◆ Task
Go through the following listing and count each line that contains the string "this"; the answer is that number alone.

□ □ □ □

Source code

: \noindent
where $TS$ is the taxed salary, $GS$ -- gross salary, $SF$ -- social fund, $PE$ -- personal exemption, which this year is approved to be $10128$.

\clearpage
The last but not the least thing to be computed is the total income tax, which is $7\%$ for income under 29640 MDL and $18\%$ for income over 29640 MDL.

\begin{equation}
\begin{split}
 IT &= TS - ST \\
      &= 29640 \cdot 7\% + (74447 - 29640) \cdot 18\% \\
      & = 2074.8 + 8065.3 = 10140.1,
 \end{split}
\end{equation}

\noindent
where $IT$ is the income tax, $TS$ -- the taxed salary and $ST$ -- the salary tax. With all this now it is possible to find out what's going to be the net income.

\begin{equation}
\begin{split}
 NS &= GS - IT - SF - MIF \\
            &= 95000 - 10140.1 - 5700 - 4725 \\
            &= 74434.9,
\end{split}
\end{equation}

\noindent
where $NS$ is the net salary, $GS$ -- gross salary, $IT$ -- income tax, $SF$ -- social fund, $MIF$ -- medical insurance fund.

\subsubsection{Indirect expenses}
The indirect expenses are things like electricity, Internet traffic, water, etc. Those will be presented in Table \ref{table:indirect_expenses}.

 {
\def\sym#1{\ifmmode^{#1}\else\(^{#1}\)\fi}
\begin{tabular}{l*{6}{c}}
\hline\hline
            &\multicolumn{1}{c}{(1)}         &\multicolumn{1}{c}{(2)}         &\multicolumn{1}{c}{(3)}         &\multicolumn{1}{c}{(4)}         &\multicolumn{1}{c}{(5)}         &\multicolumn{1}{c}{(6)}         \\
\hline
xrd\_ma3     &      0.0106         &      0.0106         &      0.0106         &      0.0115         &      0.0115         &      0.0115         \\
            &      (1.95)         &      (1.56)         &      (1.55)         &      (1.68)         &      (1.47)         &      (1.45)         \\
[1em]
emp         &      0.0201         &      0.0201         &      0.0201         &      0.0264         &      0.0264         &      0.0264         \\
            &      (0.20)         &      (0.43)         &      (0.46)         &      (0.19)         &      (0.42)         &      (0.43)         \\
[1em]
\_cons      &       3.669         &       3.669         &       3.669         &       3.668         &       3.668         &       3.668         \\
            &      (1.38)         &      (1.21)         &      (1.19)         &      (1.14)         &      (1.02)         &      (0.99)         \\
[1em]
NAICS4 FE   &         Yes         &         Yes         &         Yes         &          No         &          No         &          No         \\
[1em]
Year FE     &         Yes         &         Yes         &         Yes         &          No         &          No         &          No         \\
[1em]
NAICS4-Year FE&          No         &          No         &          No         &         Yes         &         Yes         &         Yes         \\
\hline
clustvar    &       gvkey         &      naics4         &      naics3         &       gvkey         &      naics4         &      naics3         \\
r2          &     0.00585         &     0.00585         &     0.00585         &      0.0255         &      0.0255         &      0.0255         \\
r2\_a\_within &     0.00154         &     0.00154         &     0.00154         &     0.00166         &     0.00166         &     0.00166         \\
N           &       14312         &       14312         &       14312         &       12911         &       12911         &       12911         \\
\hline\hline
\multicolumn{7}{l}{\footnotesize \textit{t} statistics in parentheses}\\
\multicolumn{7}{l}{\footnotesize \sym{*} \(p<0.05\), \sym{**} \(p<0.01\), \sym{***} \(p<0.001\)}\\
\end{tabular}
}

□ □ □ □

◆ Result of the exercise
2